U.S. Department of Health and Human Services, Indian Health Service, 
Division of Grants Management, ATTN: Paul Gettys, Acting Director, 5600 
Fishers Lane, Mail Stop: 09E70, Rockville, MD 20857. (Include 
``Mandatory Grant Disclosures'' in subject line), Office: (301) 443-
5204, Fax: (301) 594-0899, Email: [email protected]
U.S. Department of Health and Human Services, Office of Inspector 
General, ATTN: Mandatory Grant Disclosures, Intake Coordinator, 330 
Independence Avenue SW, Cohen Building, Room 5527, Washington, DC 
20201, URL: https://oig.hhs.gov/fraud/report-fraud/. (Include 
``Mandatory Grant Disclosures'' in subject line), Fax: (202) 205-0604 
(Include ``Mandatory Grant Disclosures'' in subject line) or, Email: 
[email protected].

    Failure to make required disclosures can result in any of the 
remedies described in 45 CFR 75.371 Remedies for noncompliance, 
including suspension or debarment (see 2 CFR part 180 and 2 CFR part 

VII. Agency Contacts

    1. Questions on the programmatic issues may be directed to: LCDR 
Monique Richards, MSW, LICSW, Public Health Advisor, Indian Health 
Service, Division of Behavioral Health, 5600 Fishers Lane, Mail Stop: 
08N70C, Rockville, MD 20857, Telephone: (240) 252-9625, Fax: (301) 443-
5610, Email: [email protected].
    2. Questions on grants management and fiscal matters may be 
directed to: Sheila Miller, Grants Management Specialist, Indian Health 
Service, Division of Grants Management, 5600 Fishers Lane, Mail Stop: 
09E70, Rockville, MD 20857, Phone: (240) 535-9308, Email: 
[email protected].
    3. Questions on systems matters may be directed to: Paul Gettys, 
Acting Director, Division of Grants Management, Indian Health Service, 
Division of Grants Management, 5600 Fishers Lane, Mail Stop: 09E70, 
Rockville, MD 20857, Phone: (301) 443-2114; or the DGM main line (301) 
443-5204, E-Mail: [email protected].

VIII. Other Information

    The Public Health Service strongly encourages all grant, 
cooperative agreement, and contract recipients to provide a smoke-free 
workplace and promote the non-use of all tobacco products.

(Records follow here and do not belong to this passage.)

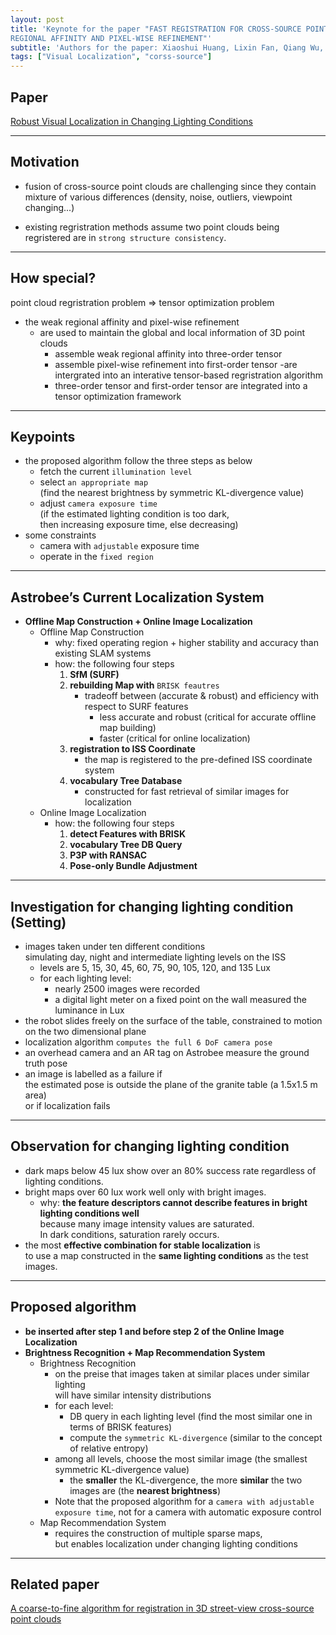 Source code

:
 ```yaml
---
layout: post
title: 'Keynote for the paper "FAST REGISTRATION FOR CROSS-SOURCE POINT CLOUDS BY USING WEAK
REGIONAL AFFINITY AND PIXEL-WISE REFINEMENT"'
subtitle: 'Authors for the paper: Xiaoshui Huang, Lixin Fan, Qiang Wu, Jian Zhang, Chun Yuan'
tags: ["Visual Localization", "corss-source"]
---
```


## Paper
<a href="https://ieeexplore.ieee.org/document/7989640">Robust Visual Localization in Changing Lighting Conditions</a>

---

## Motivation
- fusion of cross-source point clouds are challenging since they contain mixture of various differences (density, noise, outliers, viewpoint changing...)

- existing regristration methods assume two point clouds being regristered are in
`strong structure consistency`.

---

## How special?
point cloud regristration problem => tensor optimization problem
- the weak regional affinity and pixel-wise refinement 
    - are used to maintain the global and local information of 3D point clouds
	    - assemble weak regional affinity into three-order tensor
 	    - assemble pixel-wise refinement into first-order tensor
    -are intergrated into an interative tensor-based regristration algorithm
 	    - three-order tensor and first-order tensor are integrated into a tensor optimization framework

---

## Keypoints
- the proposed algorithm follow the three steps as below
    - fetch the current `illumination level`
    - select `an appropriate map` <br>
      (find the nearest brightness by symmetric KL-divergence value)
    - adjust `camera exposure time` <br>
      (if the estimated lighting condition is too dark, <br>
      then increasing exposure time, else decreasing)
- some constraints
    - camera with `adjustable` exposure time
    - operate in the `fixed region`

---

## Astrobee’s Current Localization System
- **Offline Map Construction + Online Image Localization**
  - Offline Map Construction
    - why: fixed operating region + higher stability and accuracy than existing SLAM systems
    - how: the following four steps <br>
      1. **SfM (SURF)**
      2. **rebuilding Map with** `BRISK feautres`
         - tradeoff between (accurate & robust) and efficiency with respect to SURF features
            - less accurate and robust (critical for accurate offline map building) 
            - faster (critical for online localization)
      3. **registration to ISS Coordinate** 
         - the map is registered to the pre-defined ISS coordinate system
      4. **vocabulary Tree Database** 
         - constructed for fast retrieval of similar images for localization
  - Online Image Localization
     - how: the following four steps <br>
       1. **detect Features with BRISK**
       2. **vocabulary Tree DB Query**
       3. **P3P with RANSAC**
       4. **Pose-only Bundle Adjustment**
       
---

## Investigation for changing lighting condition (Setting)
- images taken under ten different conditions <br>
  simulating day, night and intermediate lighting levels on the ISS
  - levels are 5, 15, 30, 45, 60, 75, 90, 105, 120, and 135 Lux
  - for each lighting level: 
      - nearly 2500 images were recorded
      - a digital light meter on a fixed point on the wall measured the luminance in Lux
- the robot slides freely on the surface of the table, constrained to motion on the two dimensional plane
- localization algorithm `computes the full 6 DoF camera pose`
- an overhead camera and an AR tag on Astrobee measure the ground truth pose
- an image is labelled as a failure if <br>
  the estimated pose is outside the plane of the granite table (a 1.5x1.5 m area) <br>
  or if localization fails

---

## Observation for changing lighting condition
- dark maps below 45 lux show over an 80% success rate regardless of lighting conditions. 
- bright maps over 60 lux work well only with bright images.
  - why: **the feature descriptors cannot describe features in bright lighting conditions well** <br>
         because many image intensity values are saturated. <br>
         In dark conditions, saturation rarely occurs.
- the most **effective combination for stable localization** is <br>
  to use a map constructed in the **same lighting conditions** as the test images. 

---

## Proposed algorithm
- **be inserted after step 1 and before step 2 of the Online Image Localization**
- **Brightness Recognition + Map Recommendation System**
  - Brightness Recognition
      - on the preise that images taken at similar places under similar lighting <br>
        will have similar intensity distributions
      - for each level:
        - DB query in each lighting level (find the most similar one in terms of BRISK features)
        - compute the `symmetric KL-divergence` (similar to the concept of relative entropy)
      - among all levels, choose the most similar image (the smallest symmetric KL-divergence value)
        - the **smaller** the KL-divergence, the more **similar** the two images are (the **nearest brightness**)
      - Note that the proposed algorithm for a `camera with adjustable exposure time`, not for a camera with automatic exposure control
  - Map Recommendation System
      - requires the construction of multiple sparse maps, <br>
        but enables localization under changing lighting conditions

---

## Related paper
<a href="https://ieeexplore.ieee.org/document/7796986">A coarse-to-fine algorithm for registration in 3D street-view cross-source point clouds</a>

In addition, 
Public Law 103-227, the Pro-Children Act of 1994, prohibits smoking in 
certain facilities (or in some cases, any portion of the facility) in 
which regular or routine education, library, day care, health care, or 
early childhood development services are provided to children. This is 
consistent with the HHS mission to protect and advance the physical and 
mental health of the American people.

Elizabeth A. Fowler,
Acting Director, Indian Health Service.